Production-Grade Status Reporting
Finally, let's circle back to the status subresource. Simply creating child resources isn't enough; we must accurately report the aggregate status back to the user on our ShardDB object. We will use the metav1.Condition type we defined earlier.
// A helper library for managing conditions is highly recommended, like controller-runtime/pkg/reconcile/conditions
// For simplicity, we'll manage it manually here.
// ... inside the Reconcile function, at the end ...
// 5. Update the ShardDB status
// First, let's reflect the current state
shardDB.Status.ReadyShards = sts.Status.ReadyReplicas
shardDB.Status.CacheReady = cacheDep.Status.ReadyReplicas > 0
// Now, set the overall condition
availableCondition := metav1.Condition{
Type: "Available",
Status: metav1.ConditionFalse,
Reason: "Progressing",
Message: "ShardDB components are being provisioned",
}
if shardDB.Status.ReadyShards == shardDB.Spec.Shards && shardDB.Status.CacheReady {
availableCondition.Status = metav1.ConditionTrue
availableCondition.Reason = "Ready"
availableCondition.Message = "ShardDB cluster is fully available"
}
// This is a simplified way to set a condition. In a real controller, you'd use a helper
// to properly merge and update conditions without clobbering others.

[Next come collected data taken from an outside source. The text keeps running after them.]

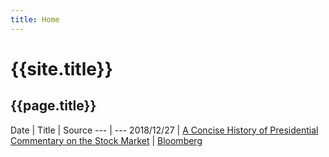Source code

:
 ```yaml
---
title: Home
---
```


# {{site.title}}
## {{page.title}}

Date | Title | Source
--- | ---
2018/12/27 | [A Concise History of Presidential Commentary on the Stock Market]({{site.baseurl}}/doc/about) | [Bloomberg](https://www.bloomberg.com/news/articles/2018-12-26/a-concise-history-of-presidential-commentary-on-the-stock-market?srnd=premium)
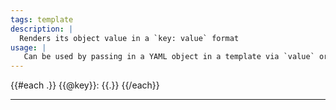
 ```yaml
---
tags: template
description: |
  Renders its object value in a `key: value` format
usage: |
   Can be used by passing in a YAML object in a template via `value` or in a `render` clause of a query
---
```

{{#each .}}
{{@key}}: {{.}}
{{/each}}

---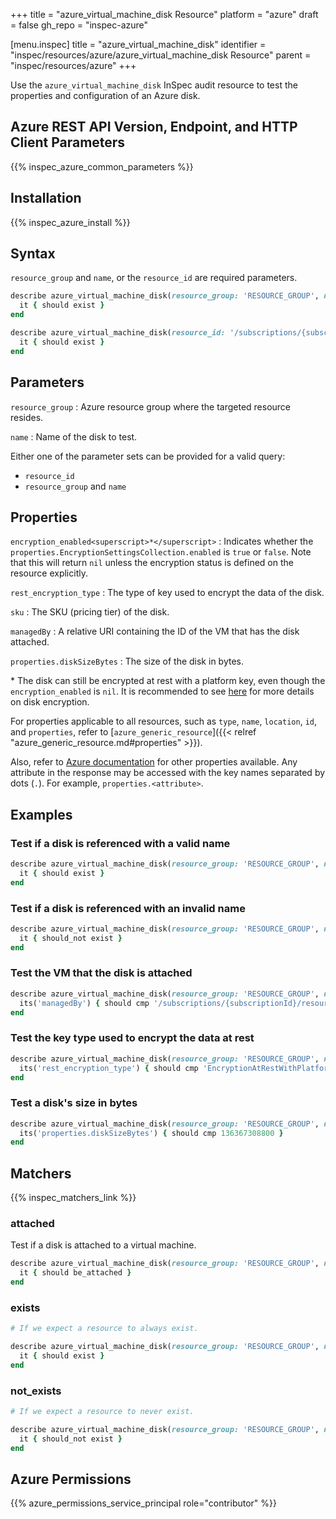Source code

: +++
title = "azure_virtual_machine_disk Resource"
platform = "azure"
draft = false
gh_repo = "inspec-azure"

[menu.inspec]
title = "azure_virtual_machine_disk"
identifier = "inspec/resources/azure/azure_virtual_machine_disk Resource"
parent = "inspec/resources/azure"
+++

Use the `azure_virtual_machine_disk` InSpec audit resource to test the properties and configuration of an Azure disk.

## Azure REST API Version, Endpoint, and HTTP Client Parameters

{{% inspec_azure_common_parameters %}}

## Installation

{{% inspec_azure_install %}}

## Syntax

`resource_group` and `name`, or the `resource_id` are required parameters.

```ruby
describe azure_virtual_machine_disk(resource_group: 'RESOURCE_GROUP', name: 'EXAMPLE_DISK') do
  it { should exist }
end
```

```ruby
describe azure_virtual_machine_disk(resource_id: '/subscriptions/{subscriptionId}/resourceGroups/{resourceGroupName}/providers/Microsoft.Compute/disks/{diskName}') do
  it { should exist }
end
```

## Parameters

`resource_group`
: Azure resource group where the targeted resource resides.

`name`
: Name of the disk to test.

Either one of the parameter sets can be provided for a valid query:

- `resource_id`
- `resource_group` and `name`

## Properties

`encryption_enabled<superscript>*</superscript>`
: Indicates whether the `properties.EncryptionSettingsCollection.enabled` is `true` or `false`. Note that this will return `nil` unless the encryption status is defined on the resource explicitly.

`rest_encryption_type`
: The type of key used to encrypt the data of the disk.

`sku`
: The SKU (pricing tier) of the disk.

`managedBy`
: A relative URI containing the ID of the VM that has the disk attached.

`properties.diskSizeBytes`
: The size of the disk in bytes.

<superscript>*</superscript> The disk can still be encrypted at rest with a platform key, even though the `encryption_enabled` is `nil`. It is recommended to see [here](https://docs.microsoft.com/en-us/azure/virtual-machines/linux/disk-encryption) for more details on disk encryption.

For properties applicable to all resources, such as `type`, `name`, `location`, `id`, and `properties`, refer to [`azure_generic_resource`]({{< relref "azure_generic_resource.md#properties" >}}).

Also, refer to [Azure documentation](https://docs.microsoft.com/en-us/rest/api/compute/disks/get#disk) for other properties available.
Any attribute in the response may be accessed with the key names separated by dots (`.`). For example, `properties.<attribute>`.

## Examples

### Test if a disk is referenced with a valid name

```ruby
describe azure_virtual_machine_disk(resource_group: 'RESOURCE_GROUP', name: 'OS_DISK') do
  it { should exist }
end
```

### Test if a disk is referenced with an invalid name

```ruby
describe azure_virtual_machine_disk(resource_group: 'RESOURCE_GROUP', name: 'i-dont-exist') do
  it { should_not exist }
end
```

### Test the VM that the disk is attached

```ruby
describe azure_virtual_machine_disk(resource_group: 'RESOURCE_GROUP', name: 'OS_DISK') do
  its('managedBy') { should cmp '/subscriptions/{subscriptionId}/resourceGroups/{resourceGroup}/providers/Microsoft.Compute/virtualMachines/{vmName}' }
end
```

### Test the key type used to encrypt the data at rest

```ruby
describe azure_virtual_machine_disk(resource_group: 'RESOURCE_GROUP', name: 'OS_DISK') do
  its('rest_encryption_type') { should cmp 'EncryptionAtRestWithPlatformKey' }
end
```

### Test a disk's size in bytes

```ruby
describe azure_virtual_machine_disk(resource_group: 'RESOURCE_GROUP', name: 'OS_DISK') do
  its('properties.diskSizeBytes') { should cmp 136367308800 }
end
```

## Matchers

{{% inspec_matchers_link %}}

### attached

Test if a disk is attached to a virtual machine.

```ruby
describe azure_virtual_machine_disk(resource_group: 'RESOURCE_GROUP', name: 'OS_DISK') do
  it { should be_attached }
end
```

### exists

```ruby
# If we expect a resource to always exist.

describe azure_virtual_machine_disk(resource_group: 'RESOURCE_GROUP', name: 'OS_DISK') do
  it { should exist }
end
```

### not_exists

```ruby
# If we expect a resource to never exist.

describe azure_virtual_machine_disk(resource_group: 'RESOURCE_GROUP', name: 'OS_DISK') do
  it { should_not exist }
end
```

## Azure Permissions

{{% azure_permissions_service_principal role="contributor" %}}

// See: https://pkg.go.dev/sigs.k8s.io/controller-runtime/pkg/reconcile/conditions
found := false
for i, cond := range shardDB.Status.Conditions {
if cond.Type == "Available" {
// Don't update if the status and reason are the same
if cond.Status != availableCondition.Status || cond.Reason != availableCondition.Reason {
shardDB.Status.Conditions[i] = availableCondition
}
found = true
break
}
}
if !found {
shardDB.Status.Conditions = append(shardDB.Status.Conditions, availableCondition)
}
err = r.Status().Update(ctx, shardDB)
if err != nil {
logger.Error(err, "Failed to update ShardDB status")
return ctrl.Result{}, err
}
return ctrl.Result{}, nil
Note the call to r.Status().Update(), not r.Update(). This specifically targets the /status subresource, which is the correct pattern for updating status fields.
Conclusion
We've moved far beyond a simple controller. By implementing a stateful reconciliation loop, leveraging owner references, ensuring graceful deletion with finalizers, and enabling self-healing with watches, we have constructed a robust, production-ready operator. This controller encapsulates the complex domain knowledge of our ShardDB application, presenting users with a simple, declarative API to manage its entire lifecycle.
This pattern is the foundation of modern Kubernetes automation. When you find yourself writing complex shell scripts or multi-stage CI/CD pipelines to deploy an application, take a step back and ask if this logic could be better encoded into a custom controller. By extending the Kubernetes API itself, you create powerful, resilient, and truly cloud-native solutions.